I see that arched eyebrow and the judge-y look. Yes, I have seen “Supersize Me,” and I know some people believe Chicken McNuggets are made of unidentifiable pink, chicken-y crap. But then again, there are some people also believe that wearing Forever Lazys in public is acceptable.
Supposedly, mechanically separated chicken is made from eyeballs, guts and other nasty bits soaked in ammonia, reflavored and dyed with artificial colors. (Not entirely true, by the way, according to Snopes.com, and anyway, I have it on good authority that McNuggets are made of chicken breast meat, not that pink crap, so that didn’t bother me in the least.)
But I ate my McNuggets with gusto anyway and was feeling pretty good–until I flipped the box over to check out the nutrition facts (BAD idea) and realized that I’d just consumed 29 grams of fat (44 percent of the recommended daily value) and 1000 mg of sodium (42 percent of DV). Ouch.
I looked to blog therapy to relieve my McGuilt Trip, but as I googled Chicken McNuggets, I came across a Daily Mail story that came out today about a UK teen who has eaten nothing but Chicken McNuggets for 15 (!!) years and passed out while working. She was rushed to the hospital because she had trouble breathing and was found to be critically vitamin deficient and anemic. And she also had inflamed veins in her tongue. Gross.

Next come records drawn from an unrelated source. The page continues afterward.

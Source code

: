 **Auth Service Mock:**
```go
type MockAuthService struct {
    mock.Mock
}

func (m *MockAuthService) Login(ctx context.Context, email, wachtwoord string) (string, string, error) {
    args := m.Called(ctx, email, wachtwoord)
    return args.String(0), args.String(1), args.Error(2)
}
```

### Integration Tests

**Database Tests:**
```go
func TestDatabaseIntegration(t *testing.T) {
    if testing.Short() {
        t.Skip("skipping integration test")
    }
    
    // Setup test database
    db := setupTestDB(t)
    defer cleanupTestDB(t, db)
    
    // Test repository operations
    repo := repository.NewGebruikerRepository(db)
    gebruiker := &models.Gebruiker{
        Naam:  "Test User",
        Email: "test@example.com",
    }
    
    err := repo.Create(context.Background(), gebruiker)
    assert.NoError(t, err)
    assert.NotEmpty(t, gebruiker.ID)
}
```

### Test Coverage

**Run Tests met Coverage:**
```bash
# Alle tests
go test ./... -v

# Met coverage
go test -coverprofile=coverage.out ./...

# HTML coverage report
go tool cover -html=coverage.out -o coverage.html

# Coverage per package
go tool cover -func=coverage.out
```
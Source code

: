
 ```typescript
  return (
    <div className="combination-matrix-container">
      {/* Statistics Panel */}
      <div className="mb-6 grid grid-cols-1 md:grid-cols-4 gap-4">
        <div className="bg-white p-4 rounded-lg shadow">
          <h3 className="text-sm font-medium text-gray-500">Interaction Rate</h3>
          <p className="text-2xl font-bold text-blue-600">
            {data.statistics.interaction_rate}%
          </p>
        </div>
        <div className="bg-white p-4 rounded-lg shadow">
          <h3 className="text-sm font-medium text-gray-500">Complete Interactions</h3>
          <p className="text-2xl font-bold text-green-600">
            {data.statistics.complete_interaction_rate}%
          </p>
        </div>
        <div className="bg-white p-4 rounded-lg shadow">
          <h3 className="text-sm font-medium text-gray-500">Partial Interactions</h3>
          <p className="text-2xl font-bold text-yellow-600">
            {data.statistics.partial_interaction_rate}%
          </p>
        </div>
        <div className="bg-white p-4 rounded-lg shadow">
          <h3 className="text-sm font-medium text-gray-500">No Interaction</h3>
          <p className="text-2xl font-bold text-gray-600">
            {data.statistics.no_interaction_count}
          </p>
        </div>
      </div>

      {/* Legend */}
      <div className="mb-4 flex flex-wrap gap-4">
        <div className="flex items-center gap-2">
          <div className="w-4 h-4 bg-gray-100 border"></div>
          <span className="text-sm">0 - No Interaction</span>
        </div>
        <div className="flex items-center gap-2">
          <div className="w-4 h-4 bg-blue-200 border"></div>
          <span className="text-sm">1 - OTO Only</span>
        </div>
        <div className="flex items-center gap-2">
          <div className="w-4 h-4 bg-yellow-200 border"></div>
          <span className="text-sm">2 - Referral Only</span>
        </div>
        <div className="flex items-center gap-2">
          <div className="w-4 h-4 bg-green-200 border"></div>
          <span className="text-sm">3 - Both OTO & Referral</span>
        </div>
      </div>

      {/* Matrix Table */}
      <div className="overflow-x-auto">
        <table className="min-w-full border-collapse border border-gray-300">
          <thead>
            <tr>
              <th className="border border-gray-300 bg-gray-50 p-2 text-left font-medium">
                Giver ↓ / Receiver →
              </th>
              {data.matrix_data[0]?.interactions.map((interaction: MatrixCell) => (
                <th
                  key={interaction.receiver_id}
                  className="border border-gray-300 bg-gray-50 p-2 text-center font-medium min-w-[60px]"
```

The sad part is, the photos in the story really show how sickly she is. Imagine how much prettier she’d be if she’d eat a damn salad every now and then.
After reading her story, I didn’t feel quite as bad about 10 measly little nugs. Still. I think I’ll work out over the weekend anyway and make that barley soup to cleanse out the ol’ colon. Gotta atone for my sins somehow, I suppose.
Happy weekend to all, and to all a good night.